# EXERCISE REQUIREMENTS:
Please retype the data below exactly, stopping after the line with "4. **Runtime**: The" and skipping every picture.

=====

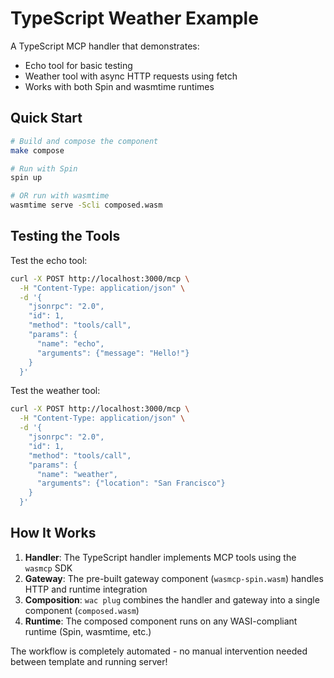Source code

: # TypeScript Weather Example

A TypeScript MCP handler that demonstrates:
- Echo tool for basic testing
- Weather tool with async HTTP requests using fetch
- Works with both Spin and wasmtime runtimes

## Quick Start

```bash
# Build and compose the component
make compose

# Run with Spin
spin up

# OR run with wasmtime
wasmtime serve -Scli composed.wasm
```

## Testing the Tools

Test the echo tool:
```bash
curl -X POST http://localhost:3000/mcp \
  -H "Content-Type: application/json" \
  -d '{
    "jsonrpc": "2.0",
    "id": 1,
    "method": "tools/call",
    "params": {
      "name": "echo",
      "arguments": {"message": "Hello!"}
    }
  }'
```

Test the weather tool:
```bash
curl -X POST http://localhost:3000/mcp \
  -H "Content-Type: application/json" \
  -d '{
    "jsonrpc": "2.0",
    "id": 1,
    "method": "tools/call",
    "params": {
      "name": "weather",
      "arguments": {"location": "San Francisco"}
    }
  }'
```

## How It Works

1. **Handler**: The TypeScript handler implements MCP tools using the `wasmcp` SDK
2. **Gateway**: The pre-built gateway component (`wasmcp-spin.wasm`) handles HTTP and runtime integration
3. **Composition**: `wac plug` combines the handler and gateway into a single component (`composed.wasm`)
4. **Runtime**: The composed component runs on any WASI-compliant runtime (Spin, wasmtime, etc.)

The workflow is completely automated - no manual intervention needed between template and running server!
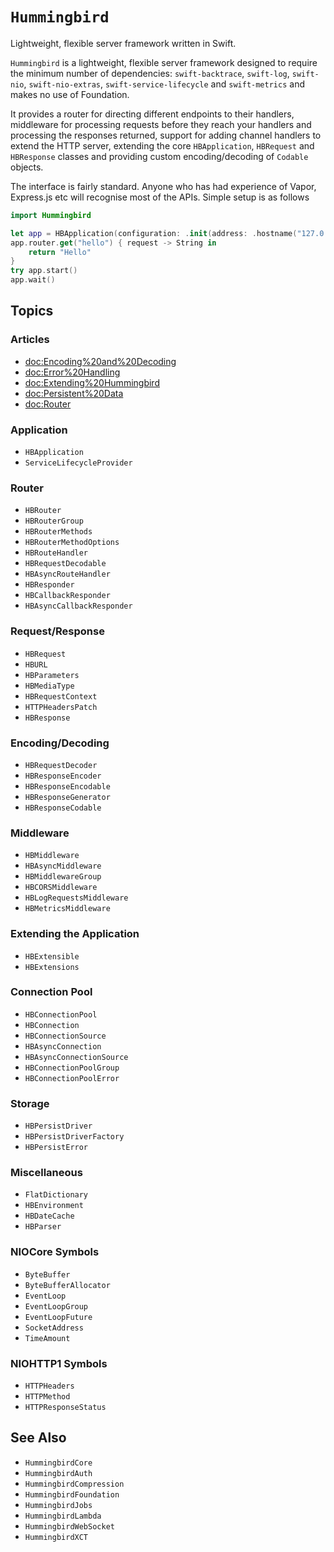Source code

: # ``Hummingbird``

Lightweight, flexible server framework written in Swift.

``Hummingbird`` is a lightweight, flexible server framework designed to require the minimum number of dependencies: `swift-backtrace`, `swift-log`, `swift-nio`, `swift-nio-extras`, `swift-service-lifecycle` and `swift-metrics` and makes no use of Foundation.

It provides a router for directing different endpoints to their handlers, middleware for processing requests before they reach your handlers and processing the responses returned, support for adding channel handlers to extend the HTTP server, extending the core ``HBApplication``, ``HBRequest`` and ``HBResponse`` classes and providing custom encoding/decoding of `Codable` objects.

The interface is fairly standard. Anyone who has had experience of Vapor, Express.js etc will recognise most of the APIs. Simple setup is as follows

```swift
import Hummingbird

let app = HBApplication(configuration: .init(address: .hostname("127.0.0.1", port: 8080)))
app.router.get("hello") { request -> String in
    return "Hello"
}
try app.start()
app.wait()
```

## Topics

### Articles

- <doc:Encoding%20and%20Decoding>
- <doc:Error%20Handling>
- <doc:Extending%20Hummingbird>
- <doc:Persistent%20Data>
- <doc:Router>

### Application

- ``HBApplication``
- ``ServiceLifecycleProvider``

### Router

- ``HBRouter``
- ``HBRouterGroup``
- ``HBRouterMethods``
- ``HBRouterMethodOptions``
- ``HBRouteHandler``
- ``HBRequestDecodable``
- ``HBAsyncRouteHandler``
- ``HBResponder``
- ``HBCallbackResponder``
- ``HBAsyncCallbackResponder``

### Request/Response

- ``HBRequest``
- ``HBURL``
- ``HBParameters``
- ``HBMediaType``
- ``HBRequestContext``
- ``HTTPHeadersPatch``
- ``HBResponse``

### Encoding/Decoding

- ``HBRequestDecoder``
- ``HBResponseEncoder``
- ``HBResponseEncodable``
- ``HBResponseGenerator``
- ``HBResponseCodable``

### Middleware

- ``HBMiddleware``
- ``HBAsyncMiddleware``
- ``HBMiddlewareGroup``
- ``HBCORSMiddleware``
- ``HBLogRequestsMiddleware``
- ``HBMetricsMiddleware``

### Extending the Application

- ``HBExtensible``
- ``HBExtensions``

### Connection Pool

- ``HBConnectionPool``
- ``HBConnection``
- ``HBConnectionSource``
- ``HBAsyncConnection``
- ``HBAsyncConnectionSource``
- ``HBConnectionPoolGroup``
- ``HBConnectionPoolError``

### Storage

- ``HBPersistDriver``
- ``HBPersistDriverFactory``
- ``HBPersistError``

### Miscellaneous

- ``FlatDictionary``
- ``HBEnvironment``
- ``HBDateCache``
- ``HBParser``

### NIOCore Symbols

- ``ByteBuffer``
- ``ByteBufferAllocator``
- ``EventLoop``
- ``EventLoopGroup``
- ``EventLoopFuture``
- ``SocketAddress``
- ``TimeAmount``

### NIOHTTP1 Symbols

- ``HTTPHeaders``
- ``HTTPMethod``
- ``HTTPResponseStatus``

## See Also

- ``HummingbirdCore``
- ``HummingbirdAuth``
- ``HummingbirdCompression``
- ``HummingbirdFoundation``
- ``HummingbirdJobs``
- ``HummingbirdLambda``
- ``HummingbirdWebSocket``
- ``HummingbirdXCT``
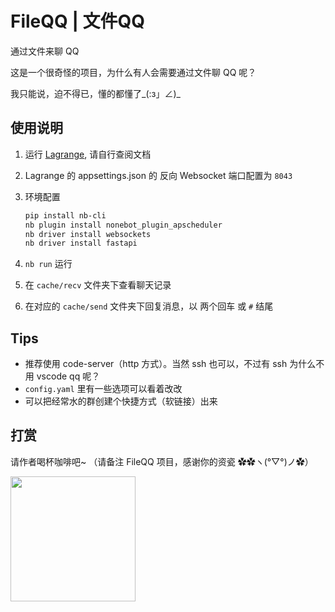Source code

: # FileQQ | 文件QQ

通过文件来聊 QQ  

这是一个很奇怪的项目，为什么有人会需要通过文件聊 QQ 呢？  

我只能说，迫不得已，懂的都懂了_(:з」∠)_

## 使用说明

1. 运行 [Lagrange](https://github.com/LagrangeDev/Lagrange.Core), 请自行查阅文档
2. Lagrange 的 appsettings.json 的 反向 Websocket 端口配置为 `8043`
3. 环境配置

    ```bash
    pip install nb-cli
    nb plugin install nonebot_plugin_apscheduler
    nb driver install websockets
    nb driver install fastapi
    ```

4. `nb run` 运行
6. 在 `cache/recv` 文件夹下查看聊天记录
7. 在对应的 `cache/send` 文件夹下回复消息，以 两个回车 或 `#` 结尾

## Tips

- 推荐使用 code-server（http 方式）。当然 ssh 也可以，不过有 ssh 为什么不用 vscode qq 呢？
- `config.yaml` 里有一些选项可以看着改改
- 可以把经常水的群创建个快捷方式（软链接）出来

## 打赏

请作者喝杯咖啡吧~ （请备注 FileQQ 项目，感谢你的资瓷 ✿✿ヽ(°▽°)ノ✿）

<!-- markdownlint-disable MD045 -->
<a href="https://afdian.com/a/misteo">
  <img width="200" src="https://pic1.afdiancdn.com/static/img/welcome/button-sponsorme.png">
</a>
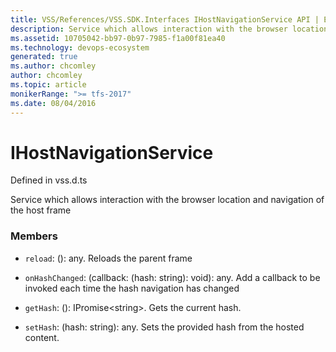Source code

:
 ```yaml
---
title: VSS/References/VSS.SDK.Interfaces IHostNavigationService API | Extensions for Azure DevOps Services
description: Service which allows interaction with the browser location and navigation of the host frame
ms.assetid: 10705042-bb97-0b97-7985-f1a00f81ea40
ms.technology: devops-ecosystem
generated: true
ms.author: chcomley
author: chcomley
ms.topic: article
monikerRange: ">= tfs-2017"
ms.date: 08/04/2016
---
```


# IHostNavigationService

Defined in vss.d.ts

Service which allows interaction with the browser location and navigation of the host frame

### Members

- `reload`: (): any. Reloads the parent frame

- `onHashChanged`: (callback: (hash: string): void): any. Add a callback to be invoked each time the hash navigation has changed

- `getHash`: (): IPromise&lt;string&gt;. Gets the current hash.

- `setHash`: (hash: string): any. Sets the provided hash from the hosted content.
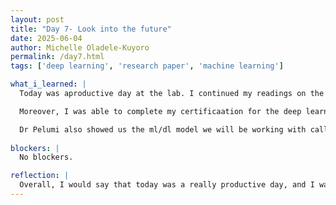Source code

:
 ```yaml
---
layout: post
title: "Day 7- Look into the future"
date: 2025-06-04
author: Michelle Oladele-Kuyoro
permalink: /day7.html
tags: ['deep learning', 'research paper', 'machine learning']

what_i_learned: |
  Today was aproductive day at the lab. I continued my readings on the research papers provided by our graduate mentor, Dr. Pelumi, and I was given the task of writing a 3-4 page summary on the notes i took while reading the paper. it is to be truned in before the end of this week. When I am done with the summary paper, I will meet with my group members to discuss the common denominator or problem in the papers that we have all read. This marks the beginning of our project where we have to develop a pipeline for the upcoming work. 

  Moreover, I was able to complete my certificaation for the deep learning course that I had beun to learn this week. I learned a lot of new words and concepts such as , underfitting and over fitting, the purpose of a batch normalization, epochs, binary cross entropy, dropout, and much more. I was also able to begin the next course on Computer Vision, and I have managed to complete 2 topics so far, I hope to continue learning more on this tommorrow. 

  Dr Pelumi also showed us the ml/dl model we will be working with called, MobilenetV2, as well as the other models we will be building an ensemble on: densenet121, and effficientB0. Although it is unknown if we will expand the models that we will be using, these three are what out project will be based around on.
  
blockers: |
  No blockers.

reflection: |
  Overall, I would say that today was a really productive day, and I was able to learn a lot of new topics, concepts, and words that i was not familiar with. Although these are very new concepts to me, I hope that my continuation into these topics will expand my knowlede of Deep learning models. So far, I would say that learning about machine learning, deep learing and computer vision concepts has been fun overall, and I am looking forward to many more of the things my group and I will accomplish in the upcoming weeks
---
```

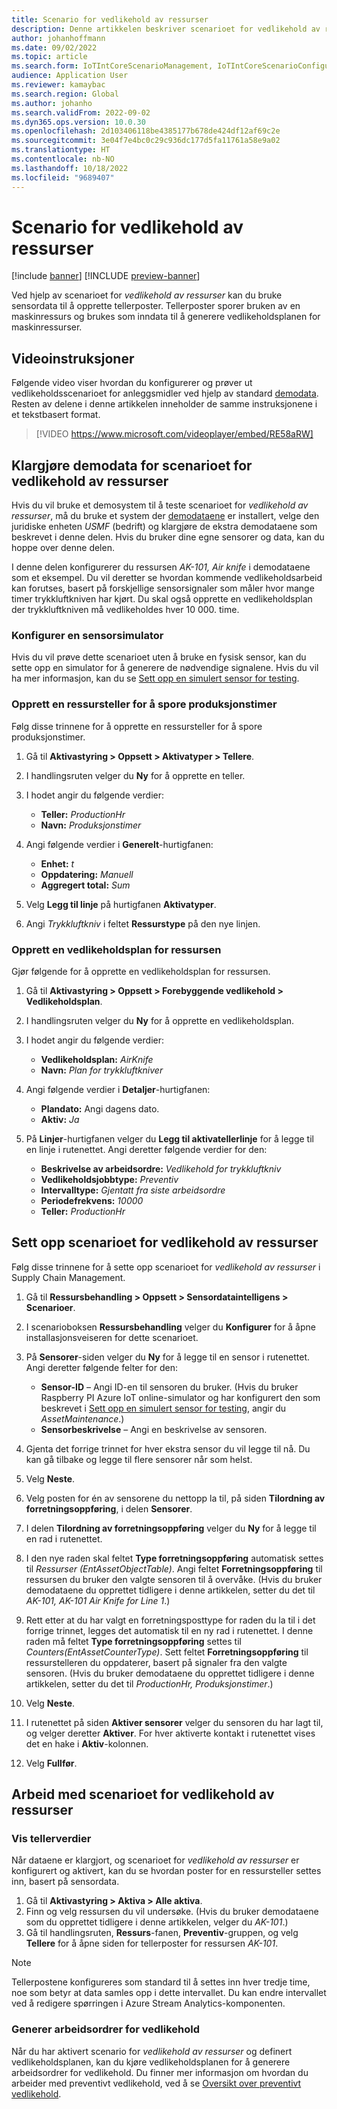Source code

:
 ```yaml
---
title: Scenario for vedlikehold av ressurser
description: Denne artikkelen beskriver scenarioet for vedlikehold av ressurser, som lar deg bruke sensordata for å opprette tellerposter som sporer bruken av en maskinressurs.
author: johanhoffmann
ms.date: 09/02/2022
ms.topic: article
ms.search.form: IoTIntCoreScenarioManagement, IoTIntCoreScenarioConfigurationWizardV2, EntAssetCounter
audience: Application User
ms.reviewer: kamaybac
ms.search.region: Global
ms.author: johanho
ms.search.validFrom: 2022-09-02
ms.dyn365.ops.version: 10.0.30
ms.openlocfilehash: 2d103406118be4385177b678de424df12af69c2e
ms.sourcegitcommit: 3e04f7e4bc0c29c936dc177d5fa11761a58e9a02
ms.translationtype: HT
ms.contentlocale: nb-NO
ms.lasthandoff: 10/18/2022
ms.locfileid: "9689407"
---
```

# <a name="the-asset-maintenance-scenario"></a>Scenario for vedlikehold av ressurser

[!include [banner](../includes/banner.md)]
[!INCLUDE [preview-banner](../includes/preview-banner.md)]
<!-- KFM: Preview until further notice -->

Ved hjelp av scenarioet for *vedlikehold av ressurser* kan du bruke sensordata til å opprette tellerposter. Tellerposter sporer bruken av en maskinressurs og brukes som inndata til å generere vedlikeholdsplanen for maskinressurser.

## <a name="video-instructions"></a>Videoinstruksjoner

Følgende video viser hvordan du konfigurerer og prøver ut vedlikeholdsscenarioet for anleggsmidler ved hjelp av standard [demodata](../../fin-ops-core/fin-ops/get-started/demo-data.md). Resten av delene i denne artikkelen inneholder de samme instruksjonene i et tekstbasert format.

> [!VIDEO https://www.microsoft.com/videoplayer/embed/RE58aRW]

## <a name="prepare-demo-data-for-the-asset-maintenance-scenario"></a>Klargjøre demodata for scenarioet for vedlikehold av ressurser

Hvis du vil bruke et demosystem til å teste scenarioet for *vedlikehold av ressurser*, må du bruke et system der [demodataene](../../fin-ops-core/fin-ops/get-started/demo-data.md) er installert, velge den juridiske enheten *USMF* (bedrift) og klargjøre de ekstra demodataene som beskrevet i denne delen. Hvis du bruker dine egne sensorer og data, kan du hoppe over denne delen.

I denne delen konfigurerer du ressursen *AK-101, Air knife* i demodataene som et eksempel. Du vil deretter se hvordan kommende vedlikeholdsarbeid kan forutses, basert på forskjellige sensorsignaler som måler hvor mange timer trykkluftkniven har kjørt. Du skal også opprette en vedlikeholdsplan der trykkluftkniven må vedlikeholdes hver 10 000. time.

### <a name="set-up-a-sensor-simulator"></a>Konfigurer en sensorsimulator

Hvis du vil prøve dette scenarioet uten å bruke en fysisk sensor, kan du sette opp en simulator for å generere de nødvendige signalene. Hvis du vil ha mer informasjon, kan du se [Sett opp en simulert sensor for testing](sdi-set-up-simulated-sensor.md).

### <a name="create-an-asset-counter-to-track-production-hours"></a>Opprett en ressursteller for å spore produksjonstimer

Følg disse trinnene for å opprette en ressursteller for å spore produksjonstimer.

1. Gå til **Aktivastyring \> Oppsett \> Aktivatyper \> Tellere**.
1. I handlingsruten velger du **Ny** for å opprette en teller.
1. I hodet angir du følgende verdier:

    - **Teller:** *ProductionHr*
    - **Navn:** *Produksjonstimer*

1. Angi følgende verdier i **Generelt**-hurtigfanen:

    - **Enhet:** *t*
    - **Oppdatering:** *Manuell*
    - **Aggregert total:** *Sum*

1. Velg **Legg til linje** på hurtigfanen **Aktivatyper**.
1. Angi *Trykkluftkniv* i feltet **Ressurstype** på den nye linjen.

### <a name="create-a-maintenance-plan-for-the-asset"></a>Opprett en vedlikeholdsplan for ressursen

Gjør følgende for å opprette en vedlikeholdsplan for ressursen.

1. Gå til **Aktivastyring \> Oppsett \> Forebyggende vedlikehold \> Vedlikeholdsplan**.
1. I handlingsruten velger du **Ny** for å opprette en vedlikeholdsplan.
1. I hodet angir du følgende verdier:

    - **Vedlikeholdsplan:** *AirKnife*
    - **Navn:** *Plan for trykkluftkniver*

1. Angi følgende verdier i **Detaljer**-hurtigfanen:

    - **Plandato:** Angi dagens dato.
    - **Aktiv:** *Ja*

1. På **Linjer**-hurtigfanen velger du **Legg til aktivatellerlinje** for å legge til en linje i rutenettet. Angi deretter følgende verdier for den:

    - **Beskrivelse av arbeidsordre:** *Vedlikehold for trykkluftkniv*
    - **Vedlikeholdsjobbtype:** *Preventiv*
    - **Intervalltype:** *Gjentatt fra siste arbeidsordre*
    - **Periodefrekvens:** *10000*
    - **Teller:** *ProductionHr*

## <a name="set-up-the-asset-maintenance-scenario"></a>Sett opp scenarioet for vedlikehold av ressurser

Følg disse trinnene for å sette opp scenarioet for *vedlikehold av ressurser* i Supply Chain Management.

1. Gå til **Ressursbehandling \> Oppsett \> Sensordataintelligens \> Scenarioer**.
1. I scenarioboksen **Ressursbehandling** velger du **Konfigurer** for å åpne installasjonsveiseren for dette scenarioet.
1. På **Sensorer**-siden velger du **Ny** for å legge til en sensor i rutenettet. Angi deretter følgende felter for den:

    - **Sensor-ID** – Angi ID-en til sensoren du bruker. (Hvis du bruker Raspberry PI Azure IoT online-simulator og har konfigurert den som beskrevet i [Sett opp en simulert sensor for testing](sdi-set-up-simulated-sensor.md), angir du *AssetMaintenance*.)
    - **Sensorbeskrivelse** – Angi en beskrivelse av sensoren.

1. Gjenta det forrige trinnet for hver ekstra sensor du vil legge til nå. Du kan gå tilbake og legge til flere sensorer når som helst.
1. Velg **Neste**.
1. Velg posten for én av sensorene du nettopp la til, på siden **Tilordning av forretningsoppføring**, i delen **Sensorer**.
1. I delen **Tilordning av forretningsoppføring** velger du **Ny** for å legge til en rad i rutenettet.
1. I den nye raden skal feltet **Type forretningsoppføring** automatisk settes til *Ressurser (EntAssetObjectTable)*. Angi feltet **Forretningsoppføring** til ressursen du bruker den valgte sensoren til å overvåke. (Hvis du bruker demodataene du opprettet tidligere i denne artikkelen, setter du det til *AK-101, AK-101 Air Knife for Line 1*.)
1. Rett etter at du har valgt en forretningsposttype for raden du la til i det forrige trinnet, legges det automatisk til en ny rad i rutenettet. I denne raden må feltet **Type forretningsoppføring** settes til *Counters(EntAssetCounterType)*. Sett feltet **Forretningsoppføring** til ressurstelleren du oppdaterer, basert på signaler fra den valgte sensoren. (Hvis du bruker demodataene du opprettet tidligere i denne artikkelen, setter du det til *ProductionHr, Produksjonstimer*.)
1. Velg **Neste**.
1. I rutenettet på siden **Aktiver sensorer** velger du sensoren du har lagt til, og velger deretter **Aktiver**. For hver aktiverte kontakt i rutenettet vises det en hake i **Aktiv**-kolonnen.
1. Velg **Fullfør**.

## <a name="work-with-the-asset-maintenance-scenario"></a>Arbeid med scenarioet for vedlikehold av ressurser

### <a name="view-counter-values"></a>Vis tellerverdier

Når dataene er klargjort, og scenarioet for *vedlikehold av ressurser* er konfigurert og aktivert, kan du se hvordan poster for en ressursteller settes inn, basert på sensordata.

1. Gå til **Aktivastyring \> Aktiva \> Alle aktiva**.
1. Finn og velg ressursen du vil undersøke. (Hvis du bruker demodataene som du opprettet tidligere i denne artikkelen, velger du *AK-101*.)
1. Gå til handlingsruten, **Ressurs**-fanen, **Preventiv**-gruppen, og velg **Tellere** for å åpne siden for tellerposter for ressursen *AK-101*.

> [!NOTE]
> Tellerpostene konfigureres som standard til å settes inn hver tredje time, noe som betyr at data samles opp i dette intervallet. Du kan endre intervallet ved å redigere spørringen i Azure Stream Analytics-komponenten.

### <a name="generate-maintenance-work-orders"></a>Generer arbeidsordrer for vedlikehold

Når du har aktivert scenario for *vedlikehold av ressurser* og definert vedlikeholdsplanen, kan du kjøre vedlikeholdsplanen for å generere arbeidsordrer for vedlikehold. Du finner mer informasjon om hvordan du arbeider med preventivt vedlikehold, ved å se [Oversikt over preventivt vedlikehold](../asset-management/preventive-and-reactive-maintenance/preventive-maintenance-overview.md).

=====

# TASK RESPONSE:
Source code

: # TypeScript Weather Example

A TypeScript MCP handler that demonstrates:
- Echo tool for basic testing
- Weather tool with async HTTP requests using fetch
- Works with both Spin and wasmtime runtimes

## Quick Start

```bash
# Build and compose the component
make compose

# Run with Spin
spin up

# OR run with wasmtime
wasmtime serve -Scli composed.wasm
```

## Testing the Tools

Test the echo tool:
```bash
curl -X POST http://localhost:3000/mcp \
  -H "Content-Type: application/json" \
  -d '{
    "jsonrpc": "2.0",
    "id": 1,
    "method": "tools/call",
    "params": {
      "name": "echo",
      "arguments": {"message": "Hello!"}
    }
  }'
```

Test the weather tool:
```bash
curl -X POST http://localhost:3000/mcp \
  -H "Content-Type: application/json" \
  -d '{
    "jsonrpc": "2.0",
    "id": 1,
    "method": "tools/call",
    "params": {
      "name": "weather",
      "arguments": {"location": "San Francisco"}
    }
  }'
```

## How It Works

1. **Handler**: The TypeScript handler implements MCP tools using the `wasmcp` SDK
2. **Gateway**: The pre-built gateway component (`wasmcp-spin.wasm`) handles HTTP and runtime integration
3. **Composition**: `wac plug` combines the handler and gateway into a single component (`composed.wasm`)
4. **Runtime**: The composed component runs on any WASI-compliant runtime (Spin, wasmtime, etc.)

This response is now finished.